RcppCore / Rcpp

Seamless R and C++ Integration
https://www.rcpp.org
GNU General Public License v2.0
723 stars 208 forks source link

New CRAN issues #1308

Open eddelbuettel opened 4 weeks ago

eddelbuettel commented 4 weeks ago

Per incoming email

With current R-devel, we are seeing new segfaults and corresponding UBSAN problems for packages

VAJointSurv fixest kdevine maxnodf o2geosocial openxlsx reservr vapour

with fixest and openxlsx showing

#0 0x7fd6892ef904 in Rcpp::traits::r_vector_cache<14, Rcpp::PreserveStorage>::ref(long) /data/gannet/ripley/R/test-dev/Rcpp/include/Rcpp/vector/traits.h:46
#1 0x7fd6892ef904 in Rcpp::Vector<14, Rcpp::PreserveStorage>::operator[](long) /data/gannet/ripley/R/test-dev/Rcpp/include/Rcpp/vector/Vector.h:340

and the others similarly. Can you please have a look?

[....] tells me that there are also new UBSAN issues for

BART FLOPART FLSSS LOPAR aum lme4 magi nanotime ondisc pedmod rsparse supc xrnet

most of which point to Rcpp (lme4 seems from Eigen).

with short followup

Apparently this is from

r86629 | luke | 2024-05-27 00:29:48 +0200 (Mon, 27 May 2024) | 3 lines Hide some more functions in inlined.c. Also define STRICT_TYPECHECK when compiling inlined.c.

kevinushey commented 4 weeks ago

I was able to reproduce this locally on macOS; I'll see if I can learn more.

eddelbuettel commented 4 weeks ago

Which one did you try? openxlsx may be the smaller of the two.

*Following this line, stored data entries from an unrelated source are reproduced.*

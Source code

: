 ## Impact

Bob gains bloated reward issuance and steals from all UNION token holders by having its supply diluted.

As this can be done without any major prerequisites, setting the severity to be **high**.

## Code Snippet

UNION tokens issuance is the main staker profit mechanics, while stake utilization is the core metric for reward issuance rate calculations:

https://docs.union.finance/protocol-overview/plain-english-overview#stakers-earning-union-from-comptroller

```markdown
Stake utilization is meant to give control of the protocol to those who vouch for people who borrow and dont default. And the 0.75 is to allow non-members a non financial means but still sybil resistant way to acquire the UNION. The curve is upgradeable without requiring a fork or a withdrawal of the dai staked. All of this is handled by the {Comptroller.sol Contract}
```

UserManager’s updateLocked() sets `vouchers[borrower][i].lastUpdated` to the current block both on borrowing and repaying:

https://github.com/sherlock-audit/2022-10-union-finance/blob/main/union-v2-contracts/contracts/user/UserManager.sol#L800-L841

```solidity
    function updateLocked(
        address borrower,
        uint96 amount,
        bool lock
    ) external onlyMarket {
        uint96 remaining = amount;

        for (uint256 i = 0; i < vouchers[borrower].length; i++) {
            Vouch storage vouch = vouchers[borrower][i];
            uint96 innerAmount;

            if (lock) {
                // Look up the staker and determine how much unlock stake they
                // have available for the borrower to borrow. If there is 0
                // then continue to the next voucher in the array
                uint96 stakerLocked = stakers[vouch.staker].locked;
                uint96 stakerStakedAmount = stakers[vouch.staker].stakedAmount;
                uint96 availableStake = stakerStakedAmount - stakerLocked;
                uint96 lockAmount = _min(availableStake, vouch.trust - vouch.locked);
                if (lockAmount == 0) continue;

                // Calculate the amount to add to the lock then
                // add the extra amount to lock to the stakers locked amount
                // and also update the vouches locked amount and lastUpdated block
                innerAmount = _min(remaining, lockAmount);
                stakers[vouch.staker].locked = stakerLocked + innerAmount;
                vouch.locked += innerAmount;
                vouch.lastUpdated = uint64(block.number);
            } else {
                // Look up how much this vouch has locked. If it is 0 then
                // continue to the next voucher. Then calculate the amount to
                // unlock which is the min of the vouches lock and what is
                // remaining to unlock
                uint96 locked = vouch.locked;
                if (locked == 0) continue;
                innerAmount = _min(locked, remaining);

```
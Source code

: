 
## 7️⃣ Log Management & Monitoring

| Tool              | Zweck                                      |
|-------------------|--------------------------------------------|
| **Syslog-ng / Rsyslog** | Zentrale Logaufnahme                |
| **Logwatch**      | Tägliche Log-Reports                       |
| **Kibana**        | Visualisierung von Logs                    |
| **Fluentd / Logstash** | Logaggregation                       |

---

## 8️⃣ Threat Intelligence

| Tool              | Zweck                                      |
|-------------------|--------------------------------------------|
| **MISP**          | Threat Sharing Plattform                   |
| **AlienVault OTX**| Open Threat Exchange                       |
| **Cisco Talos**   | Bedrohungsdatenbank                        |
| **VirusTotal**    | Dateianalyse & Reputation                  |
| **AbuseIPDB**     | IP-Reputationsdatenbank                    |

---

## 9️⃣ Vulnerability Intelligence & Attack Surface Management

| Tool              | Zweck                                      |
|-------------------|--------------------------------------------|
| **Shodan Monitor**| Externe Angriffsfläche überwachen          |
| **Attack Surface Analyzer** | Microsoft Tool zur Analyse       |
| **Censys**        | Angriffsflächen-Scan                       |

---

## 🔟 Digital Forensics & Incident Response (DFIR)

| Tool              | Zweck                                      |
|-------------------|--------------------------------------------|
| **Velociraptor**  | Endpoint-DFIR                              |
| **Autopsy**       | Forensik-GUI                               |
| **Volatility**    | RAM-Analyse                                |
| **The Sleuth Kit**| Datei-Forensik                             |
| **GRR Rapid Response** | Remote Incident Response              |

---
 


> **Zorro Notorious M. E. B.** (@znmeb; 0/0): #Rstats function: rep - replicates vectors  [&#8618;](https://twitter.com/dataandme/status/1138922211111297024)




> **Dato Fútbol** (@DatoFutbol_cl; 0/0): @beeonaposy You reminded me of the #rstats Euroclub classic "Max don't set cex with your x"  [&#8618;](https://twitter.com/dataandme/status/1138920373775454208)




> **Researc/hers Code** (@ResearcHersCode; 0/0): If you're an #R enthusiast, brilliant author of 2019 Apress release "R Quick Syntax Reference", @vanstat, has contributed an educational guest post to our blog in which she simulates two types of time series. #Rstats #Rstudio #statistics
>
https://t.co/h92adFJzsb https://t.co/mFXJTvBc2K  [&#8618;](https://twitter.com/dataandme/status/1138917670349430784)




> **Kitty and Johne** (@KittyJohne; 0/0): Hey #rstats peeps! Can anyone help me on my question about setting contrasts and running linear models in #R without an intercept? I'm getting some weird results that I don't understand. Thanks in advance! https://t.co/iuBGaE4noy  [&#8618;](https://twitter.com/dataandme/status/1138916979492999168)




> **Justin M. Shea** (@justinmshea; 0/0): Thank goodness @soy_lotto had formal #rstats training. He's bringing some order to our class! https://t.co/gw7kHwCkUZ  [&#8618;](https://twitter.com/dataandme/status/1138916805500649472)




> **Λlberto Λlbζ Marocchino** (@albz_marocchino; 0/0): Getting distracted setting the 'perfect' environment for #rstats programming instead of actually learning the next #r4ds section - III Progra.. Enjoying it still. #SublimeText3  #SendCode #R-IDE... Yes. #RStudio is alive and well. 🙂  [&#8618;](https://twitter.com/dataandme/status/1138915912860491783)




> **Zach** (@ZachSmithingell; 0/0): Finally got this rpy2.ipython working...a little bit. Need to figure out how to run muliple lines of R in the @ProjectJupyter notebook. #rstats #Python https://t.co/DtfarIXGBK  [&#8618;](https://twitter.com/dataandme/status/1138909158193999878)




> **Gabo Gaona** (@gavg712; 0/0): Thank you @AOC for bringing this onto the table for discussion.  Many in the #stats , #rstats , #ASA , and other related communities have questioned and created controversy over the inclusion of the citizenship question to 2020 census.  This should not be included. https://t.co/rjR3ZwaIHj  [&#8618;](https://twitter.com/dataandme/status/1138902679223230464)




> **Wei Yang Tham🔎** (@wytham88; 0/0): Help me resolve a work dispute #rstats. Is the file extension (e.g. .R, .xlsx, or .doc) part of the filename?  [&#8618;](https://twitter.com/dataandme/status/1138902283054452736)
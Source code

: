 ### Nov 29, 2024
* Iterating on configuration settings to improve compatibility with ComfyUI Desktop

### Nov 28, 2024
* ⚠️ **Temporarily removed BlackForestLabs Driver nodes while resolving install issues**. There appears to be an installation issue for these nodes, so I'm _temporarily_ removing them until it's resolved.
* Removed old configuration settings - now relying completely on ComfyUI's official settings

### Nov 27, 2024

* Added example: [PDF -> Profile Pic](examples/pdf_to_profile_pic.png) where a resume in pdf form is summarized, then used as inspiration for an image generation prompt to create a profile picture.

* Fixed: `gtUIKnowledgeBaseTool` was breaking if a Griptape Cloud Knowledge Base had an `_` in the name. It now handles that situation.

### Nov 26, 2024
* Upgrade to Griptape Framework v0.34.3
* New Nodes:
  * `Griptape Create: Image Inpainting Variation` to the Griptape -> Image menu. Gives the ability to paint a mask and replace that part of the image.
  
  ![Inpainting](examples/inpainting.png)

kevinushey commented 4 weeks ago

Indeed, I tried with openxlsx. Next step is to try and narrow down a reproducible example further...

kevinushey commented 4 weeks ago

This seems like potentially a bug in openxlsx? Here's a more minimal example:

library(openxlsx)
trace(openxlsx:::read_workbook, quote(print(utils::ls.str())))
xlsxFile <- system.file("extdata", "readTest.xlsx", package = "openxlsx")
read.xlsx(xlsxFile, 2, startRow = 3, colNames = FALSE, detectDates = TRUE)

The function read_workbook gets called with:

Browse[1]> ls.str()
clean_names : function (x, schar)  
cols_in :  int [1:88] 1 2 3 4 5 6 7 8 9 1 ...
hasColNames :  logi FALSE
hasSepNames :  chr "."
is_date :  logi [1:88] FALSE FALSE FALSE FALSE FALSE FALSE ...
nRows :  int 32
rows_in :  int [1:88] 3 3 3 3 3 3 3 3 3 4 ...
skipEmptyCols :  logi TRUE
skipEmptyRows :  logi TRUE
string_inds :  int(0) 
v :  chr [1:88] "1" "2" "3" "4" "5" "6" "7" "8" "9" "1" "2" "3" "4" "5" "6" "7" "8" "8" "2" "2" "3" "4" "4" ...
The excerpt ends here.